Yes, since it is allowed by the standard.

Umm ... I probably missed some earlier discussions! What would be the behavior of the following code?

p = omp_target_alloc(...);
#pragma omp target private(p) is_device_ptr(p)
  p[...] = ...;   // crash or not?

It must crush, I assume. The main problem is that this construct is allowed by the standard.

Yep. We should add a warning message for it.

Upon further reflection, this is not clearly allowed by the standard. My experience is that, when reading standards, sometimes things are disallowed by contradiction (i.e., the standard does not define some behavior, and what the standard does say that's relevant is self contradictory). In this case, 2.19.3 says that list items which are privatized (and which are used) undergo replacement (with new items created as specified) while 2.12.5 says that "The is_device_ptr clause is used to indicate that a list item is a device pointer already in the device data environment and that it should be used directly." A given list item cannot simultaneously be "used directly" (2.12.5) and also undergo replacement: "Inside the construct, all references to the original list item are replaced by references to a new list item received by the task or SIMD lane" (2.19.3).
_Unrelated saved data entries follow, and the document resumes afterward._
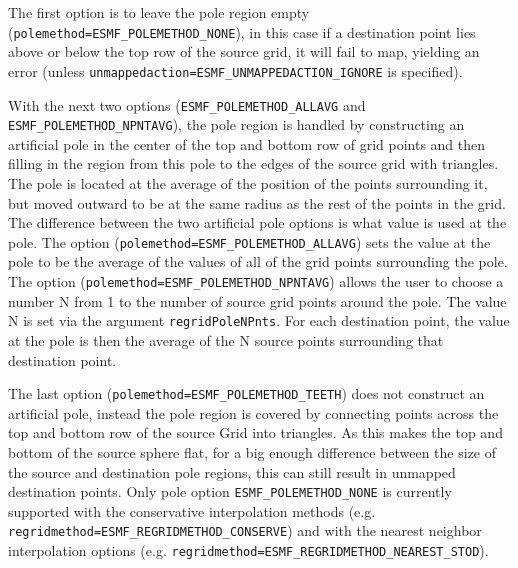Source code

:  The first option is to leave the pole region empty ({\tt polemethod=ESMF\_POLEMETHOD\_NONE}), in this 
 case if a destination point lies above or below the 
 top row of the source grid, it will fail to map, yielding an error (unless {\tt unmappedaction=ESMF\_UNMAPPEDACTION\_IGNORE} is specified).  

 With the next two options ({\tt ESMF\_POLEMETHOD\_ALLAVG} and {\tt ESMF\_POLEMETHOD\_NPNTAVG}), the pole region is handled by constructing 
 an artificial pole in the center of the top and bottom row of grid points and then filling
 in the region from this pole to the edges of the source grid with triangles. 
 The pole is located at the average of the position of the points surrounding
 it, but moved outward to be at the same radius as the rest of the points
 in the grid. The difference between the two artificial pole options is what value is used at the pole. 
 The option ({\tt polemethod=ESMF\_POLEMETHOD\_ALLAVG}) sets the value at the pole to be the average of the values
 of all of the grid points surrounding the pole. The option ({\tt polemethod=ESMF\_POLEMETHOD\_NPNTAVG}) allows the user to choose
 a number N from 1 to the number of source grid points around the pole. The value N is set via the argument {\tt regridPoleNPnts}. For
 each destination point, the value at the pole is then the average of the N source points
 surrounding that destination point. 

 The last option ({\tt polemethod=ESMF\_POLEMETHOD\_TEETH}) does not construct an artificial pole, instead the
 pole region is covered by connecting points across the top and bottom row of the source Grid into triangles. As 
 this makes the top and bottom of the source sphere flat, for a big enough difference between the size of
 the source and destination pole regions, this can still result in unmapped destination points.  
 Only pole option {\tt ESMF\_POLEMETHOD\_NONE} is currently supported with the conservative interpolation methods 
 (e.g. {\tt regridmethod=ESMF\_REGRIDMETHOD\_CONSERVE}) and with the nearest neighbor interpolation options (e.g. {\tt regridmethod=ESMF\_REGRIDMETHOD\_NEAREST\_STOD}).


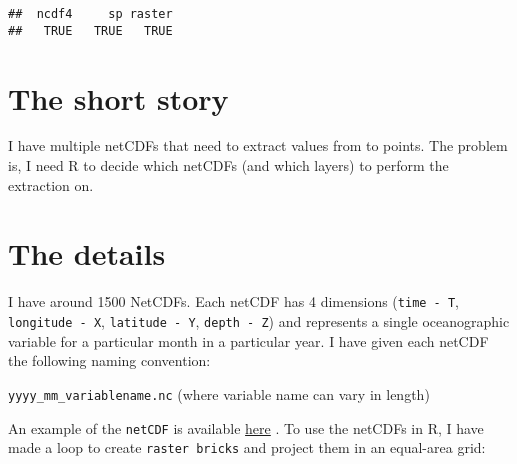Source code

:\documentclass[]{article}
\begin{document}
\begin{verbatim}
##  ncdf4     sp raster 
##   TRUE   TRUE   TRUE
\end{verbatim}

\section{The short story}\label{the-short-story}

I have multiple netCDFs that need to extract values from to points. The
problem is, I need R to decide which netCDFs (and which layers) to
perform the extraction on.

\section{The details}\label{the-details}

I have around 1500 NetCDFs. Each netCDF has 4 dimensions
(\texttt{time\ -\ T}, \texttt{longitude\ -\ X}, \texttt{latitude\ -\ Y},
\texttt{depth\ -\ Z}) and represents a single oceanographic variable for
a particular month in a particular year. I have given each netCDF the
following naming convention:

\texttt{yyyy\_mm\_variablename.nc} (where variable name can vary in
length)

An example of the \texttt{netCDF} is available
\href{https://drive.google.com/file/d/1y2XU5RzUBRLgTXkql667a5o_PVk5LMTP/view?usp=sharing}{here}
. To use the netCDFs in R, I have made a loop to create
\texttt{raster\ bricks} and project them in an equal-area grid:
\end{document}
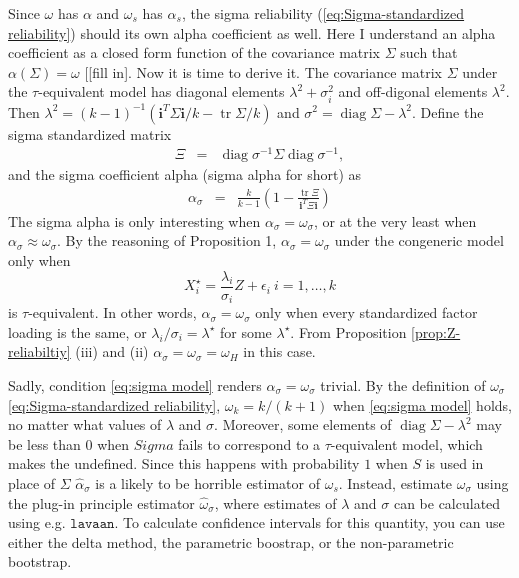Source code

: \documentclass{article}
\theoremstyle{plain}
\theoremstyle{plain}
\theoremstyle{definition}
\theoremstyle{remark}
\theoremstyle{definition}
\theoremstyle{plain}
\theoremstyle{plain}
\theoremstyle{definition}
\DeclareMathOperator{\tr}{tr}
\DeclareMathOperator{\diag}{diag}
\begin{document}
Since $\omega$ has $\alpha$ and $\omega_{s}$ has $\alpha_{s}$,
the sigma reliability (\ref{eq:Sigma-standardized reliability}) should
its own alpha coefficient as well. Here I understand an alpha coefficient
as a closed form function of the covariance matrix $\Sigma$ such
that $\alpha\left(\Sigma\right)=\omega$ {[}{[}fill in{]}. Now it
is time to derive it. The covariance matrix $\Sigma$ under the $\tau$-equivalent
model has diagonal elements $\lambda^{2}+\sigma_{i}^{2}$ and off-digonal
elements $\lambda^{2}$. Then $\lambda^{2}=\left(k-1\right)^{-1}\left(\mathbf{i}^{T}\Sigma\mathbf{i}/k-\tr\Sigma/k\right)$
and $\sigma^{2}=\diag\Sigma-\lambda^{2}$. Define the sigma standardized
matrix
\begin{eqnarray*}
\Xi & = & \diag\sigma^{-1}\Sigma\diag\sigma^{-1},
\end{eqnarray*}
and the sigma coefficient alpha (sigma alpha for short) as
\begin{eqnarray}
\alpha_{\sigma} & = & \frac{k}{k-1}\left(1-\frac{\tr\Xi}{\mathbf{i}^{T}\Xi\mathbf{i}}\right)\label{eq:alpha_sigma-1}
\end{eqnarray}
The sigma alpha is only interesting when $\alpha_{\sigma}=\omega_{\sigma}$,
or at the very least when $\alpha_{\sigma}\approx\omega_{\sigma}$.
By the reasoning of Proposition 1, $\alpha_{\sigma}=\omega_{\sigma}$
under the congeneric model only when 
\begin{equation}
X_{i}^{\star}=\frac{\lambda_{i}}{\sigma_{i}}Z+\epsilon_{i}\:i=1,\ldots,k\label{eq:sigma model}
\end{equation}
is $\tau$-equivalent. In other words, $\alpha_{\sigma}=\omega_{\sigma}$
only when every standardized factor loading is the same, or $\lambda_{i}/\sigma_{i}=\lambda^{\star}$
for some $\lambda^{\star}$. From Proposition \ref{prop:Z-reliabiltiy}
(iii) and (ii) $\alpha_{\sigma}=\omega_{\sigma}=\omega_{H}$ in this
case.

Sadly, condition \eqref{eq:sigma model} renders $\alpha_{\sigma}=\omega_{\sigma}$
trivial. By the definition of $\omega_{\sigma}$ \eqref{eq:Sigma-standardized reliability},
$\omega_{k}=k/\left(k+1\right)$ when \eqref{eq:sigma model} holds, no matter what values of $\lambda$ and $\sigma$.
Moreover, some elements of $\diag\Sigma-\lambda^{2}$ may be less
than $0$ when $Sigma$ fails to correspond to a $\tau$-equivalent model, which makes the undefined. Since this happens with probability $1$ when $S$ is used in place of $\Sigma$ $\widehat{\alpha}_{\sigma}$
is a likely to be horrible estimator of $\omega_{s}$. Instead,
estimate $\omega_{\sigma}$ using the plug-in principle estimator
$\widehat{\omega}_{\sigma}$, where estimates of $\lambda$ and $\sigma$
can be calculated using e.g. $\texttt{lavaan}$. To calculate confidence
intervals for this quantity, you can use either the delta method,
the parametric boostrap, or the non-parametric bootstrap.
\end{document}
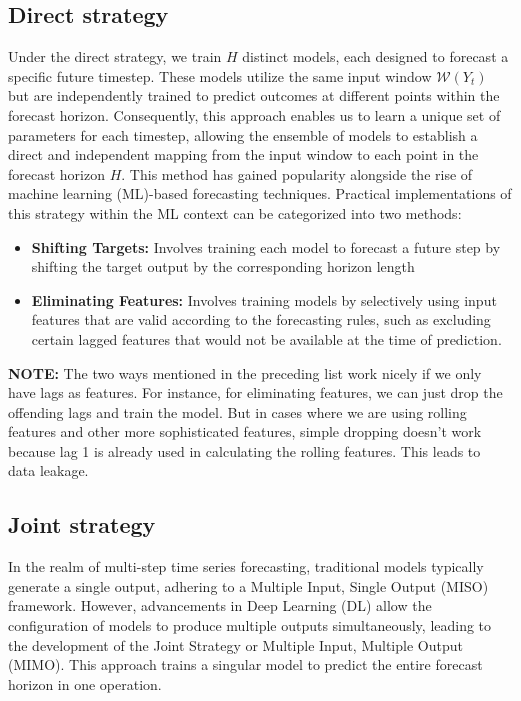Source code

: \documentclass{article}
\begin{document}
\subsection{Direct strategy}
Under the direct strategy, we train $H$ distinct models, each designed to forecast a specific future timestep. 
These models utilize the same input window $\mathcal{W}(Y_t)$ but are independently trained to predict outcomes 
at different points within the forecast horizon. Consequently, this approach enables us to learn a unique set of 
parameters for each timestep, allowing the ensemble of models to establish a direct and independent mapping from the 
input window to each point in the forecast horizon $H$. This method has gained popularity alongside the rise of 
machine learning (ML)-based forecasting techniques. Practical implementations of this strategy within the ML context can be 
categorized into two methods: 

\begin{itemize}
    \item \textbf{Shifting Targets:} Involves training each model to forecast a future step by shifting the target output by the corresponding horizon length
    \item \textbf{Eliminating Features:} Involves training models by selectively using input features that are valid according to the forecasting rules, such as excluding certain lagged features that would not be available at the time of prediction.
\end{itemize}

\textbf{NOTE:} The two ways mentioned in the preceding list work nicely if we only have lags as features. For
instance, for eliminating features, we can just drop the offending lags and train the model.
But in cases where we are using rolling features and other more sophisticated features, simple
dropping doesn’t work because lag 1 is already used in calculating the rolling features. This
leads to data leakage.

\subsection{Joint strategy}
In the realm of multi-step time series forecasting, traditional models typically generate a single output, adhering to a Multiple Input, Single Output (MISO) framework. However, advancements in Deep Learning (DL) allow the configuration of models to produce multiple outputs simultaneously, leading to the development of the Joint Strategy or Multiple Input, Multiple Output (MIMO). This approach trains a singular model to predict the entire forecast horizon in one operation. 
\end{document}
Thus, it may be disallowed.

I think, this combination is still allowed. I assume that

#Pragma omp target parallel is_device_ptr(a) <dsa_clause>(a)

is the same as

#pragma omp target is_device_ptr(a)
#pragma omp parallel <dsa_clause>(a)

i.e. datasharing clauses are applied to inner sub-regions, not the target region itself.

With the parallel, that makes sense to me. In that case, however, I'd imagine that the privitization works as normal and the code wouldn't crash. Right?

Fri, Aug 9, 4:55 PM · Restricted Project
ABataev added a comment to D65835: [OpenMP] Permit map with DSA on combined directive.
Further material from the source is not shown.